*PROBLEM DETAILS:* Count the lines below that contain the word "설정하는", and reply with only that number.

--- DATA TO USE ---

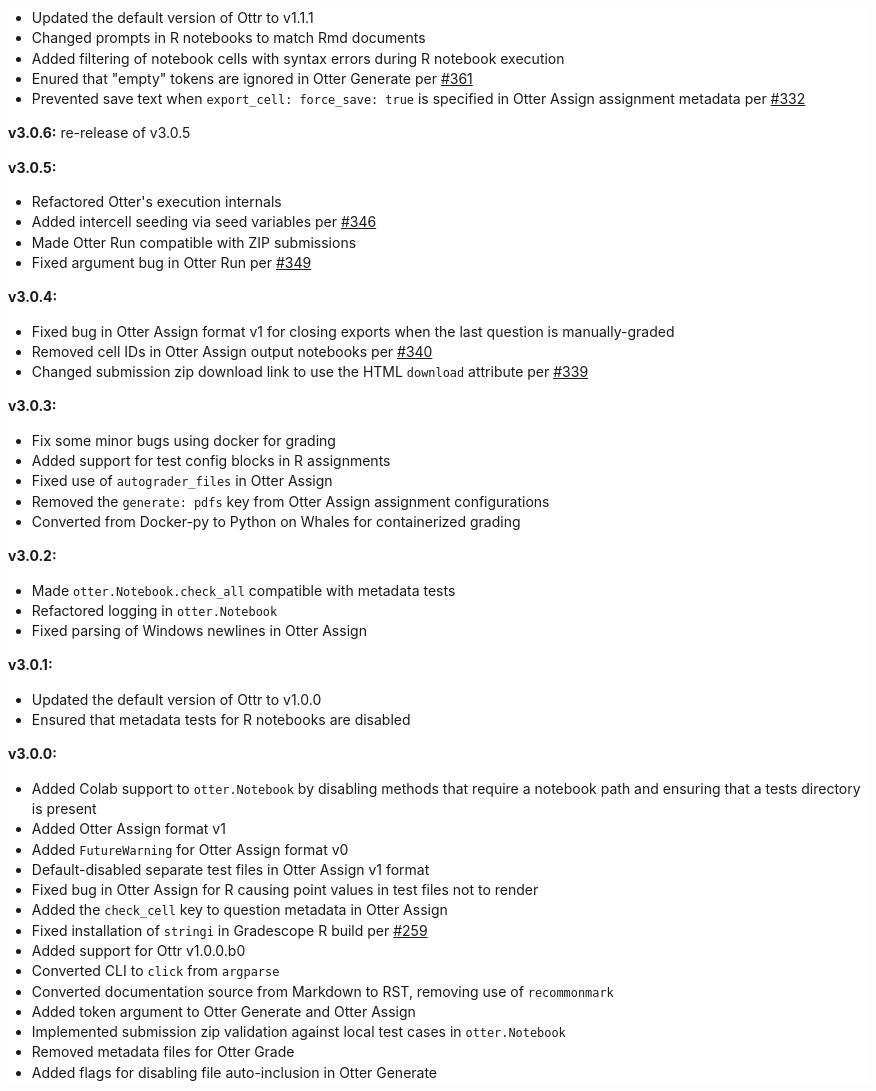 * Updated the default version of Ottr to v1.1.1
* Changed prompts in R notebooks to match Rmd documents
* Added filtering of notebook cells with syntax errors during R notebook execution
* Enured that "empty" tokens are ignored in Otter Generate per [#361](https://github.com/ucbds-infra/otter-grader/issues/361)
* Prevented save text when `export_cell: force_save: true` is specified in Otter Assign assignment metadata per [#332](https://github.com/ucbds-infra/otter-grader/issues/332)

**v3.0.6:** re-release of v3.0.5

**v3.0.5:**

* Refactored Otter's execution internals
* Added intercell seeding via seed variables per [#346](https://github.com/ucbds-infra/otter-grader/issues/346)
* Made Otter Run compatible with ZIP submissions
* Fixed argument bug in Otter Run per [#349](https://github.com/ucbds-infra/otter-grader/issues/349)

**v3.0.4:**

* Fixed bug in Otter Assign format v1 for closing exports when the last question is manually-graded
* Removed cell IDs in Otter Assign output notebooks per [#340](https://github.com/ucbds-infra/otter-grader/issues/340)
* Changed submission zip download link to use the HTML `download` attribute per [#339](https://github.com/ucbds-infra/otter-grader/issues/339)

**v3.0.3:**

* Fix some minor bugs using docker for grading
* Added support for test config blocks in R assignments
* Fixed use of `autograder_files` in Otter Assign
* Removed the `generate: pdfs` key from Otter Assign assignment configurations
* Converted from Docker-py to Python on Whales for containerized grading

**v3.0.2:**

* Made `otter.Notebook.check_all` compatible with metadata tests
* Refactored logging in `otter.Notebook`
* Fixed parsing of Windows newlines in Otter Assign

**v3.0.1:**

* Updated the default version of Ottr to v1.0.0
* Ensured that metadata tests for R notebooks are disabled

**v3.0.0:**

* Added Colab support to `otter.Notebook` by disabling methods that require a notebook path and ensuring that a tests directory is present
* Added Otter Assign format v1
* Added `FutureWarning` for Otter Assign format v0
* Default-disabled separate test files in Otter Assign v1 format
* Fixed bug in Otter Assign for R causing point values in test files not to render
* Added the `check_cell` key to question metadata in Otter Assign
* Fixed installation of `stringi` in Gradescope R build per [#259](https://github.com/ucbds-infra/otter-grader/issues/259)
* Added support for Ottr v1.0.0.b0
* Converted CLI to `click` from `argparse`
* Converted documentation source from Markdown to RST, removing use of `recommonmark`
* Added token argument to Otter Generate and Otter Assign
* Implemented submission zip validation against local test cases in `otter.Notebook`
* Removed metadata files for Otter Grade
* Added flags for disabling file auto-inclusion in Otter Generate
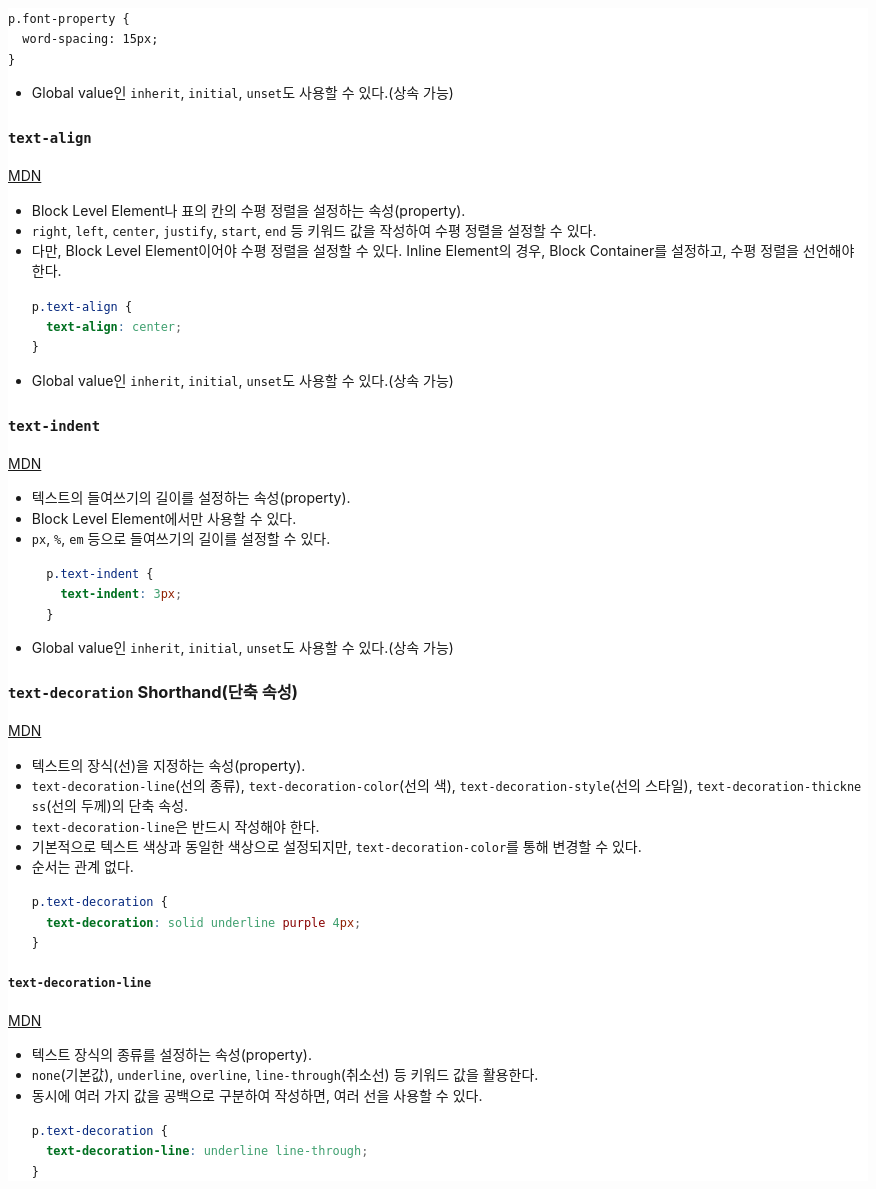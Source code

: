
   ```
  p.font-property {
    word-spacing: 15px;
  }
  ```
- Global value인 `inherit`, `initial`, `unset`도 사용할 수 있다.(상속 가능)

### `text-align`
[MDN](https://developer.mozilla.org/ko/docs/Web/CSS/text-align)
- Block Level Element나 표의 칸의 수평 정렬을 설정하는 속성(property).
- `right`, `left`, `center`, `justify`, `start`, `end` 등 키워드 값을 작성하여 수평 정렬을 설정할 수 있다.
- 다만, Block Level Element이어야 수평 정렬을 설정할 수 있다. Inline Element의 경우, Block Container를 설정하고, 수평 정렬을 선언해야 한다.
  ```css
  p.text-align {
    text-align: center;
  }
  ```
- Global value인 `inherit`, `initial`, `unset`도 사용할 수 있다.(상속 가능)
  
### `text-indent`
[MDN](https://developer.mozilla.org/en-US/docs/Web/CSS/text-indent)
- 텍스트의 들여쓰기의 길이를 설정하는 속성(property).
- Block Level Element에서만 사용할 수 있다.
- `px`, `%`, `em` 등으로 들여쓰기의 길이를 설정할 수 있다.
  ```css
    p.text-indent {
      text-indent: 3px;
    }
  ```
- Global value인 `inherit`, `initial`, `unset`도 사용할 수 있다.(상속 가능)

### `text-decoration` Shorthand(단축 속성)
[MDN](https://developer.mozilla.org/ko/docs/Web/CSS/text-decoration)
- 텍스트의 장식(선)을 지정하는 속성(property).
- `text-decoration-line`(선의 종류), `text-decoration-color`(선의 색), `text-decoration-style`(선의 스타일), `text-decoration-thickness`(선의 두께)의 단축 속성.
- `text-decoration-line`은 반드시 작성해야 한다.
- 기본적으로 텍스트 색상과 동일한 색상으로 설정되지만, `text-decoration-color`를 통해 변경할 수 있다.
- 순서는 관계 없다.
  ```css
  p.text-decoration {
    text-decoration: solid underline purple 4px;
  }
  ```
#### `text-decoration-line`
[MDN](https://developer.mozilla.org/en-US/docs/Web/CSS/text-decoration-line)
- 텍스트 장식의 종류를 설정하는 속성(property).
- `none`(기본값), `underline`, `overline`, `line-through`(취소선) 등 키워드 값을 활용한다.
- 동시에 여러 가지 값을 공백으로 구분하여 작성하면, 여러 선을 사용할 수 있다.
  ```css
  p.text-decoration {
    text-decoration-line: underline line-through;
  }
  ```
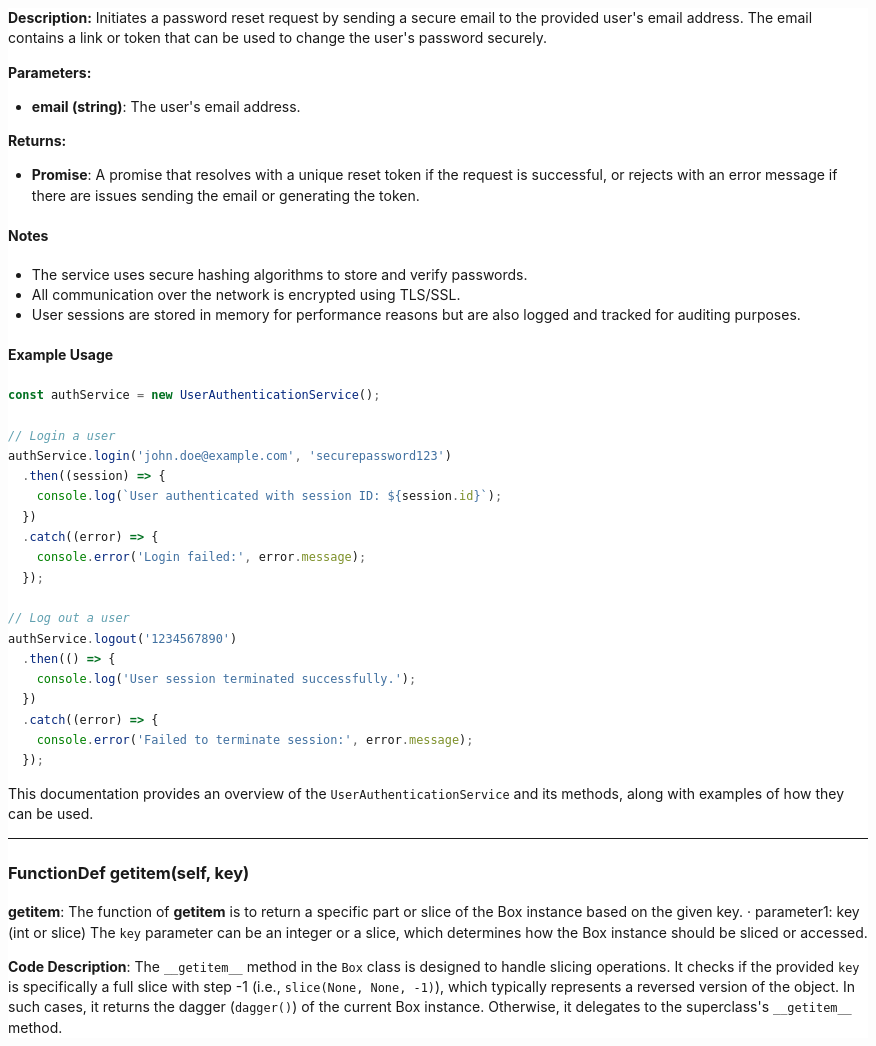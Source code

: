 **Description:** 
Initiates a password reset request by sending a secure email to the provided user's email address. The email contains a link or token that can be used to change the user's password securely.

**Parameters:**
- **email (string)**: The user's email address.

**Returns:**
- **Promise<string>**: A promise that resolves with a unique reset token if the request is successful, or rejects with an error message if there are issues sending the email or generating the token.

#### Notes

- The service uses secure hashing algorithms to store and verify passwords.
- All communication over the network is encrypted using TLS/SSL.
- User sessions are stored in memory for performance reasons but are also logged and tracked for auditing purposes.

#### Example Usage

```typescript
const authService = new UserAuthenticationService();

// Login a user
authService.login('john.doe@example.com', 'securepassword123')
  .then((session) => {
    console.log(`User authenticated with session ID: ${session.id}`);
  })
  .catch((error) => {
    console.error('Login failed:', error.message);
  });

// Log out a user
authService.logout('1234567890')
  .then(() => {
    console.log('User session terminated successfully.');
  })
  .catch((error) => {
    console.error('Failed to terminate session:', error.message);
  });
```

This documentation provides an overview of the `UserAuthenticationService` and its methods, along with examples of how they can be used.
***
### FunctionDef __getitem__(self, key)
**__getitem__**: The function of __getitem__ is to return a specific part or slice of the Box instance based on the given key.
· parameter1: key (int or slice)
The `key` parameter can be an integer or a slice, which determines how the Box instance should be sliced or accessed.

**Code Description**: 
The `__getitem__` method in the `Box` class is designed to handle slicing operations. It checks if the provided `key` is specifically a full slice with step -1 (i.e., `slice(None, None, -1)`), which typically represents a reversed version of the object. In such cases, it returns the dagger (`dagger()`) of the current Box instance. Otherwise, it delegates to the superclass's `__getitem__` method.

---

*ANSWER SECTION:* 3